Methods: Ten physicists reviewed 46 high-risk failure modes reported in Table S1.A.i of the TG 275 report. The committee identified steps in our planning process which sufficiently checked each failure mode. Failure modes that were not covered were noted for follow-up. A multidisciplinary committee reviewed the narratives of 1599 locally-reported incidents in our radiation oncology incident learning system (ROILS) database and categorized each into the high-risk TG 275 failure modes.
Results: We found that over half of the 46 high-risk failure modes, six of which were top-ten failure modes, were covered in part by Daily Contouring Peer-Review Rounds, upstream of the traditional initial plan check.

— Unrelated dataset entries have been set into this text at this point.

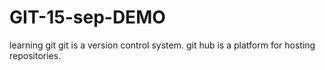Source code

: # GIT-15-sep-DEMO
learning git 
git is a version control system.
git hub is a platform for hosting repositories.
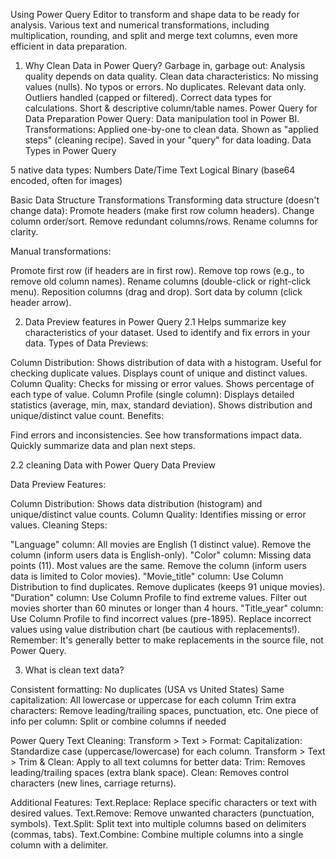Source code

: Using Power Query Editor to transform and shape data to be ready for analysis. Various text and numerical transformations, including multiplication, rounding, and split and merge text columns, even more efficient in data preparation.
1. Why Clean Data in Power Query?
Garbage in, garbage out: Analysis quality depends on data quality.
Clean data characteristics:
No missing values (nulls).
No typos or errors.
No duplicates.
Relevant data only.
Outliers handled (capped or filtered).
Correct data types for calculations.
Short & descriptive column/table names.
Power Query for Data Preparation
Power Query: Data manipulation tool in Power BI.
Transformations: Applied one-by-one to clean data.
Shown as "applied steps" (cleaning recipe).
Saved in your "query" for data loading.
Data Types in Power Query

5 native data types:
Numbers
Date/Time
Text
Logical
Binary (base64 encoded, often for images)

Basic Data Structure Transformations
Transforming data structure (doesn't change data):
Promote headers (make first row column headers).
Change column order/sort.
Remove redundant columns/rows.
Rename columns for clarity.

Manual transformations:

Promote first row (if headers are in first row).
Remove top rows (e.g., to remove old column names).
Rename columns (double-click or right-click menu).
Reposition columns (drag and drop).
Sort data by column (click header arrow).


2. Data Preview features in Power Query
  2.1 Helps summarize key characteristics of your dataset.
  Used to identify and fix errors in your data.
Types of Data Previews:

Column Distribution:
Shows distribution of data with a histogram.
Useful for checking duplicate values.
Displays count of unique and distinct values.
Column Quality:
Checks for missing or error values.
Shows percentage of each type of value.
Column Profile (single column):
Displays detailed statistics (average, min, max, standard deviation).
Shows distribution and unique/distinct value count.
Benefits:

Find errors and inconsistencies.
See how transformations impact data.
Quickly summarize data and plan next steps.

  2.2 cleaning Data with Power Query Data Preview

Data Preview Features:

Column Distribution: Shows data distribution (histogram) and unique/distinct value counts.
Column Quality: Identifies missing or error values.
Cleaning Steps:

"Language" column:
All movies are English (1 distinct value).
Remove the column (inform users data is English-only).
"Color" column:
Missing data points (11).
Most values are the same.
Remove the column (inform users data is limited to Color movies).
"Movie_title" column:
Use Column Distribution to find duplicates.
Remove duplicates (keeps 91 unique movies).
"Duration" column:
Use Column Profile to find extreme values.
Filter out movies shorter than 60 minutes or longer than 4 hours.
"Title_year" column:
Use Column Profile to find incorrect values (pre-1895).
Replace incorrect values using value distribution chart (be cautious with replacements!).
Remember: It's generally better to make replacements in the source file, not Power Query.

3. What is clean text data?

Consistent formatting: No duplicates (USA vs United States)
Same capitalization: All lowercase or uppercase for each column
Trim extra characters: Remove leading/trailing spaces, punctuation, etc.
One piece of info per column: Split or combine columns if needed

Power Query Text Cleaning:
Transform > Text > Format:
  Capitalization: Standardize case (uppercase/lowercase) for each column.
Transform > Text > Trim & Clean: Apply to all text columns for better data:
  Trim: Removes leading/trailing spaces (extra blank space).
  Clean: Removes control characters (new lines, carriage returns).

Additional Features:
  Text.Replace: Replace specific characters or text with desired values.
  Text.Remove: Remove unwanted characters (punctuation, symbols).
  Text.Split: Split text into multiple columns based on delimiters (commas, tabs).
  Text.Combine: Combine multiple columns into a single column with a delimiter.
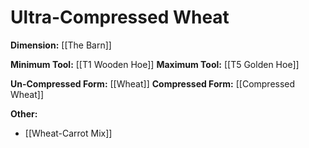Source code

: # Ultra-Compressed Wheat
**Dimension:** [[The Barn]]

**Minimum Tool:** [[T1 Wooden Hoe]]
**Maximum Tool:** [[T5 Golden Hoe]]

**Un-Compressed Form:** [[Wheat]]
**Compressed Form:** [[Compressed Wheat]]

**Other:**
- [[Wheat-Carrot Mix]]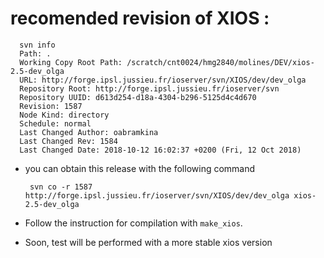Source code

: # recomended revision of XIOS : 
      svn info
      Path: .
      Working Copy Root Path: /scratch/cnt0024/hmg2840/molines/DEV/xios-2.5-dev_olga
      URL: http://forge.ipsl.jussieu.fr/ioserver/svn/XIOS/dev/dev_olga
      Repository Root: http://forge.ipsl.jussieu.fr/ioserver/svn
      Repository UUID: d613d254-d18a-4304-b296-5125d4c4d670
      Revision: 1587
      Node Kind: directory
      Schedule: normal
      Last Changed Author: oabramkina
      Last Changed Rev: 1584
      Last Changed Date: 2018-10-12 16:02:37 +0200 (Fri, 12 Oct 2018)

 * you can obtain this release with the following command

        svn co -r 1587 http://forge.ipsl.jussieu.fr/ioserver/svn/XIOS/dev/dev_olga xios-2.5-dev_olga

 * Follow the instruction for compilation with ``make_xios``.

 * Soon, test will be performed with a more stable xios version
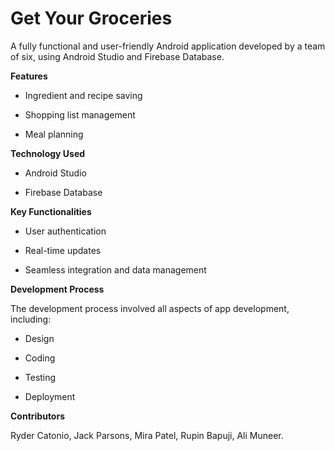 # Get Your Groceries
A fully functional and user-friendly Android application developed by a team of six, using Android Studio and Firebase Database.

**Features**

- Ingredient and recipe saving

- Shopping list management

- Meal planning

**Technology Used**

- Android Studio

- Firebase Database

**Key Functionalities**

- User authentication

- Real-time updates

- Seamless integration and data management

**Development Process**

The development process involved all aspects of app development, including:
- Design

- Coding

- Testing

- Deployment

**Contributors**

Ryder Catonio, Jack Parsons, Mira Patel, Rupin Bapuji, Ali Muneer.
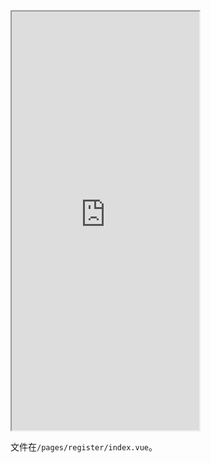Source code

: <div class="simulator">
    <iframe src="https://jamechou.github.io/geui-h5/#/pages/register/index" height="670px"></iframe>
</div>

文件在`/pages/register/index.vue`。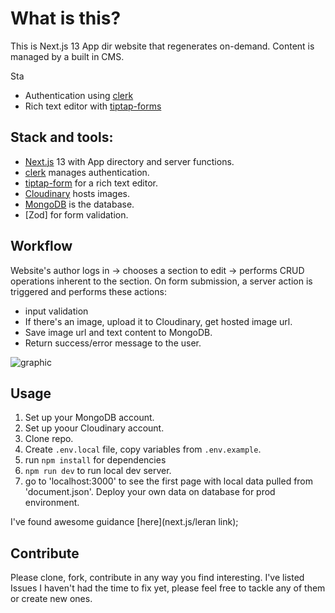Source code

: # What is this? 
This is Next.js 13 App dir website that regenerates on-demand. Content is managed by a built in CMS. 

Sta
- Authentication using [clerk]()
- Rich text editor with [tiptap-forms]()

## Stack and tools:
- [Next.js]() 13 with App directory and server functions.
- [clerk]() manages authentication. 
- [tiptap-form]() for a rich text editor.
- [Cloudinary]() hosts images. 
- [MongoDB]() is the database. 
- [Zod] for form validation. 

## Workflow
Website's author logs in -> chooses a section to edit -> performs CRUD operations inherent to the section. On form submission, a server action is triggered and performs these actions: 
- input validation
- If there's an image, upload it to Cloudinary, get hosted image url. 
- Save image url and text content to MongoDB.
- Return success/error message to the user. 

![graphic](https://www.tldraw.com/s/v2_c_DjX3w5J4jvD--NdxxiT5x?viewport=-492%2C28%2C2215%2C1457&page=page%3AfPRc6lCUrX0zwp2LhXN7A)

## Usage

1. Set up your MongoDB account. 
2. Set up yoour Cloudinary account. 
3. Clone repo. 
4. Create `.env.local` file, copy variables from `.env.example`.
4. run `npm install` for dependencies 
5. `npm run dev` to run local dev server.
7. go to 'localhost:3000' to see the first page with local data pulled from 'document.json'. Deploy your own data on database for prod environment.

I've found awesome guidance [here](next.js/leran link);

## Contribute
Please clone, fork, contribute in any way you find interesting. I've listed Issues I haven't had the time to fix yet, please feel free to tackle any of them or create new ones. 





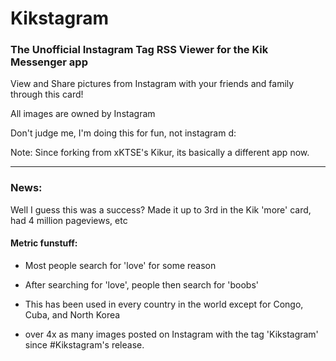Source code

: Kikstagram
=====
### The Unofficial Instagram Tag RSS Viewer for the Kik Messenger app

View and Share pictures from Instagram with your friends and family through this card!

All images are owned by Instagram

Don't judge me, I'm doing this for fun, not instagram d:

Note: Since forking from xKTSE's Kikur, its basically a different app now.

----------------

### News:

Well I guess this was a success? Made it up to 3rd in the Kik 'more' card, had 4 million pageviews, etc

#### Metric funstuff:

- Most people search for 'love' for some reason

- After searching for 'love', people then search for 'boobs'

- This has been used in every country in the world except for Congo, Cuba, and North Korea

- over 4x as many images posted on Instagram with the tag 'Kikstagram' since #Kikstagram's release.
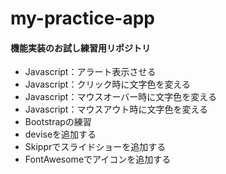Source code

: # my-practice-app
#### 機能実装のお試し練習用リポジトリ
* Javascript：アラート表示させる
* Javascript：クリック時に文字色を変える
* Javascript：マウスオーバー時に文字色を変える
* Javascript：マウスアウト時に文字色を変える
* Bootstrapの練習
* deviseを追加する
* Skipprでスライドショーを追加する
* FontAwesomeでアイコンを追加する
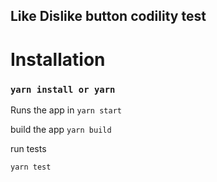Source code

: ## Like Dislike button codility test

# Installation 

### `yarn install or yarn`

Runs the app in
`yarn start`

build the app
`yarn build`

run tests

`yarn test`
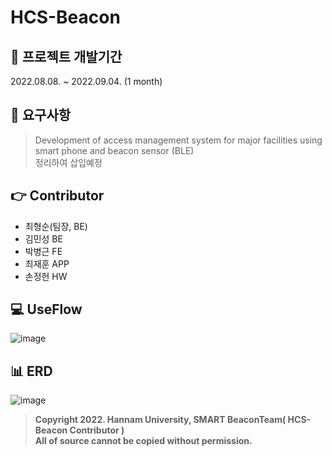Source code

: # HCS-Beacon

## 📅 프로젝트 개발기간
2022.08.08. ~ 2022.09.04. (1 month)

## 📑 요구사항
> Development of access management system for major facilities using smart phone and beacon sensor (BLE)  
정리하여 삽입예정

## 👉 Contributor
- 최형순(팀장, BE)
- 김민성 BE
- 박병근 FE
- 최재훈 APP
- 손정헌 HW

## 💻 UseFlow
![image](https://user-images.githubusercontent.com/32566767/184529107-450fd8d8-6757-4562-8503-c69c43db52fc.png)

## 📊 ERD
![image](https://user-images.githubusercontent.com/32566767/184529125-6b610d2e-41f7-40a3-9cac-284f0bae4066.png)


> **Copyright 2022. Hannam University, SMART BeaconTeam( HCS-Beacon Contributor )  
All of source cannot be copied without permission.**
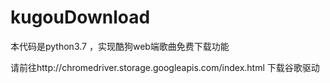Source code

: # kugouDownload

本代码是python3.7 ，实现酷狗web端歌曲免费下载功能

请前往http://chromedriver.storage.googleapis.com/index.html 下载谷歌驱动
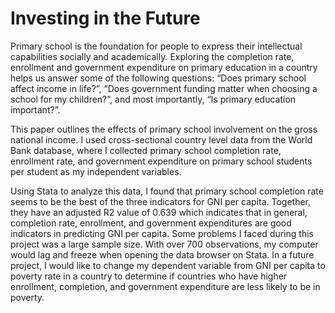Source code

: # Investing in the Future
Primary school is the foundation for people to express their intellectual capabilities socially and academically. Exploring the completion rate, enrollment and government expenditure on primary education in a country helps us answer some of the following questions: “Does primary school affect income in life?”, “Does government funding matter when choosing a school for my children?”, and most importantly, “Is primary education important?”. 

This paper outlines the effects of primary school involvement on the gross national income. I used cross-sectional country level data from the World Bank database, where I collected primary school completion rate, enrollment rate, and government expenditure on primary school students per student as my independent variables. 

Using Stata to analyze this data, I found that primary school completion rate seems to be the best of the three indicators for GNI per capita. Together, they have an adjusted R2 value of 0.639 which indicates that in general, completion rate, enrollment, and government expenditures are good indicators in predicting GNI per capita. Some problems I faced during this project was a large sample size. With over 700 observations, my computer would lag and freeze when opening the data browser on Stata. In a future project, I would like to change my dependent variable from GNI per capita to poverty rate in a country to determine if countries who have higher enrollment, completion, and government expenditure are less likely to be in poverty. 

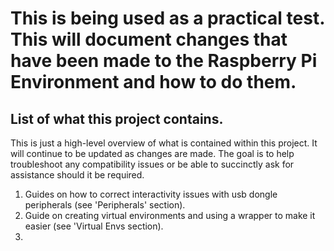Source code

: # This is being used as a practical test. This will document changes that have been made to the Raspberry Pi Environment and how to do them.

## List of what this project contains.

This is just a high-level overview of what is contained within this project. It will continue to be updated as changes are made. The goal is to help troubleshoot any compatibility issues or be able to succinctly ask for assistance should it be required.

1. Guides on how to correct interactivity issues with usb dongle peripherals (see 'Peripherals' section).
2. Guide on creating virtual environments and using a wrapper to make it easier (see 'Virtual Envs section).
3.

Five failure modes were not adequately covered, three of which concerned pregnancy, pacemakers, and prior dose. Of the 1599 incidents analyzed, 710 were germane to the initial plan check, 23.4% of which concerned missing pregnancy attestations. Most, however, were caught prior to CT simulation (98.8%). Physics Review and Initial Plan Check were the least efficacious checks, with error detection rates of 31.8% and 31.3% respectively for some failure modes.
Conclusion: Our QA process that included daily contouring rounds resulted in increased upstream error detection. This work has led to several initiatives in the department, including increased automation and enhancement of several policies and procedures. With TG 275 and MPPG 11.A as a guide, we strongly recommend that departments consider an internal chart checking policy and procedure review.